_About this task_: Please copy, exactly as they appear below, the lines from the one containing "Setting up development environment" through the one containing "local: http://localhost:5174".

_Records for the exercise_:
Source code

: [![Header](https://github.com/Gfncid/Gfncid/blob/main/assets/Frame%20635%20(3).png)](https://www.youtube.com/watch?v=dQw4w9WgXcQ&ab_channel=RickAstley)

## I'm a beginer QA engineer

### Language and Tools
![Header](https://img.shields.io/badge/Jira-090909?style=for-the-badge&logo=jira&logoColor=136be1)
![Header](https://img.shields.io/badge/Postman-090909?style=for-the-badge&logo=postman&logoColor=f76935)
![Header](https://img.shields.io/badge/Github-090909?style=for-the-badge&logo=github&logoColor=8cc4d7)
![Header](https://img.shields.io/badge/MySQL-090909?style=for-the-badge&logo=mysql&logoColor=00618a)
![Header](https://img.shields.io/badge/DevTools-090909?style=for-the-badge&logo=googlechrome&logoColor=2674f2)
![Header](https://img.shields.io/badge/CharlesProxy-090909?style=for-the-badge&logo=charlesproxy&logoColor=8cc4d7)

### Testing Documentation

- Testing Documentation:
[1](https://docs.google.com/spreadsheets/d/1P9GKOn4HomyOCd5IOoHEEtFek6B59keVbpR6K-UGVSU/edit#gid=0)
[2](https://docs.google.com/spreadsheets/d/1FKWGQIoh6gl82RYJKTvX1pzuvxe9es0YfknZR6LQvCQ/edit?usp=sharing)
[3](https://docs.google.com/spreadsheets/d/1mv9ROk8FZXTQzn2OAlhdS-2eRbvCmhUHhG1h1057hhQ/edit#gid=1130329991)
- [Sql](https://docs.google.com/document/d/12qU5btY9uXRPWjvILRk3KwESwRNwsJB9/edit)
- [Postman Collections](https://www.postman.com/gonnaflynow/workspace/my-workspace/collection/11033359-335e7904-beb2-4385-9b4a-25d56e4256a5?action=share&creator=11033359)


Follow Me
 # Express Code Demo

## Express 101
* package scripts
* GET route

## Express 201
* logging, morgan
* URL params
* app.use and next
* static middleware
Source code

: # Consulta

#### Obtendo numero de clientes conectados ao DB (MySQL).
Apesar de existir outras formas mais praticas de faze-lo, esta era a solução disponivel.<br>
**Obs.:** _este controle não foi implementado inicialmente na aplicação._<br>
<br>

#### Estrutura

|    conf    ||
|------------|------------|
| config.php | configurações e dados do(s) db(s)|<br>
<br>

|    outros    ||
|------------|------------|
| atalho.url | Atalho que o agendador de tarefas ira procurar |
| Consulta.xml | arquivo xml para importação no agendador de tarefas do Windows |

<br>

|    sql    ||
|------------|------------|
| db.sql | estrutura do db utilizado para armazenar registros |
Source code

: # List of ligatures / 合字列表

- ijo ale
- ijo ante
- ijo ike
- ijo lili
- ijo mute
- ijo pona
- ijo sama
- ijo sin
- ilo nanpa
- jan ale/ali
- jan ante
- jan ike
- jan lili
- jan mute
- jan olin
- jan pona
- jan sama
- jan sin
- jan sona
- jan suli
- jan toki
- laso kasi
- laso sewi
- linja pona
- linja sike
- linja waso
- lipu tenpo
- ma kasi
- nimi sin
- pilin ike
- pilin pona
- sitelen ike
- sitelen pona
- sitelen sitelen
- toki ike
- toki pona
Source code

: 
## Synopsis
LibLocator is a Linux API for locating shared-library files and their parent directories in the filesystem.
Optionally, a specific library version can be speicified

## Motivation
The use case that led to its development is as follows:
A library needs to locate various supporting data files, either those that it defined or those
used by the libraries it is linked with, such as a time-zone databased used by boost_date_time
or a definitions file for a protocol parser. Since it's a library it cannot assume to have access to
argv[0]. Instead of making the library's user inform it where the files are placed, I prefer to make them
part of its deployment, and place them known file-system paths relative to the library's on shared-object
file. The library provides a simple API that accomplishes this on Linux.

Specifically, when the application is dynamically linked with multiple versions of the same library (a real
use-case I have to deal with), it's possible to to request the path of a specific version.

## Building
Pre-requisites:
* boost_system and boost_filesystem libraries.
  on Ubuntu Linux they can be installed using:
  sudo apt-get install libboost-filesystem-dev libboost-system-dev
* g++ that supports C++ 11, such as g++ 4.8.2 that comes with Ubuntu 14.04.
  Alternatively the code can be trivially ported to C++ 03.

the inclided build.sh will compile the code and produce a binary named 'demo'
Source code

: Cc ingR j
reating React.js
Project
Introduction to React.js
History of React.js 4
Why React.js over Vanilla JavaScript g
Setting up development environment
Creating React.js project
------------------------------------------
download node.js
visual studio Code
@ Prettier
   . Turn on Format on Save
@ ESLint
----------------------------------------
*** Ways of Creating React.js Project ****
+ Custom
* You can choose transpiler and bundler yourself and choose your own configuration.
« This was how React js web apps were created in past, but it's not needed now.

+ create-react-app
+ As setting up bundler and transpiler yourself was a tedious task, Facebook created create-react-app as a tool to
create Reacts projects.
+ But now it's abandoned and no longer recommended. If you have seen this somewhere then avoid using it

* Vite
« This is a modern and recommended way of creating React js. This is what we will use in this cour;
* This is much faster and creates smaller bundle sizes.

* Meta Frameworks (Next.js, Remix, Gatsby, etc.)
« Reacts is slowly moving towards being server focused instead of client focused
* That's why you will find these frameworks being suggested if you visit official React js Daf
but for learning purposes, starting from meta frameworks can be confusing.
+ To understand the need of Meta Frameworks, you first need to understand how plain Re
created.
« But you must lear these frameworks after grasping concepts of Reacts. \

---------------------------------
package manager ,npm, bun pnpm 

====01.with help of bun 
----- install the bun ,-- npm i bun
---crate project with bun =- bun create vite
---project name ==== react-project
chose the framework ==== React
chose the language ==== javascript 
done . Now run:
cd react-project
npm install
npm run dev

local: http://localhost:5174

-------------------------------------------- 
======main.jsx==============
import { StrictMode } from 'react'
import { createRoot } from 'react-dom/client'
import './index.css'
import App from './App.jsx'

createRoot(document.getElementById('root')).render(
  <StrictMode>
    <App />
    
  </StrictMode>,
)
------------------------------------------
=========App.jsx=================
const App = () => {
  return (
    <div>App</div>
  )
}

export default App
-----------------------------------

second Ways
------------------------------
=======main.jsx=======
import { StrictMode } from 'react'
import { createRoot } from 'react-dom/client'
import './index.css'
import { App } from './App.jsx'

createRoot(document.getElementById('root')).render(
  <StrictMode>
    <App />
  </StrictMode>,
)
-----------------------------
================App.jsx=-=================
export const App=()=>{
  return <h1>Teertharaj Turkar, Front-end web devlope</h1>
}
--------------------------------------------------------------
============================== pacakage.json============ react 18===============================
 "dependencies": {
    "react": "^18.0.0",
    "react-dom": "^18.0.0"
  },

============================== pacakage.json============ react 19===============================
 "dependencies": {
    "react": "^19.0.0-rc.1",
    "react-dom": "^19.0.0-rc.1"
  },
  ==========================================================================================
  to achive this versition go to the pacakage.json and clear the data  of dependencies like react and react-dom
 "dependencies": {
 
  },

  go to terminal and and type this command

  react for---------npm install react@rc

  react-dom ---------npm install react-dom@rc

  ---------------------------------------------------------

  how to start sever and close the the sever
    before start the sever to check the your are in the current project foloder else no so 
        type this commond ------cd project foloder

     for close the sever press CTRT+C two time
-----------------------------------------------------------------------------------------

_Answer box_:
Setting up development environment
Creating React.js project
------------------------------------------
download node.js
visual studio Code
@ Prettier
   . Turn on Format on Save
@ ESLint
----------------------------------------
*** Ways of Creating React.js Project ****
+ Custom
* You can choose transpiler and bundler yourself and choose your own configuration.
« This was how React js web apps were created in past, but it's not needed now.

+ create-react-app
+ As setting up bundler and transpiler yourself was a tedious task, Facebook created create-react-app as a tool to
create Reacts projects.
+ But now it's abandoned and no longer recommended. If you have seen this somewhere then avoid using it

* Vite
« This is a modern and recommended way of creating React js. This is what we will use in this cour;
* This is much faster and creates smaller bundle sizes.

* Meta Frameworks (Next.js, Remix, Gatsby, etc.)
« Reacts is slowly moving towards being server focused instead of client focused
* That's why you will find these frameworks being suggested if you visit official React js Daf
but for learning purposes, starting from meta frameworks can be confusing.
+ To understand the need of Meta Frameworks, you first need to understand how plain Re
created.
« But you must lear these frameworks after grasping concepts of Reacts. \

---------------------------------
package manager ,npm, bun pnpm 

====01.with help of bun 
----- install the bun ,-- npm i bun
---crate project with bun =- bun create vite
---project name ==== react-project
chose the framework ==== React
chose the language ==== javascript 
done . Now run:
cd react-project
npm install
npm run dev

local: http://localhost:5174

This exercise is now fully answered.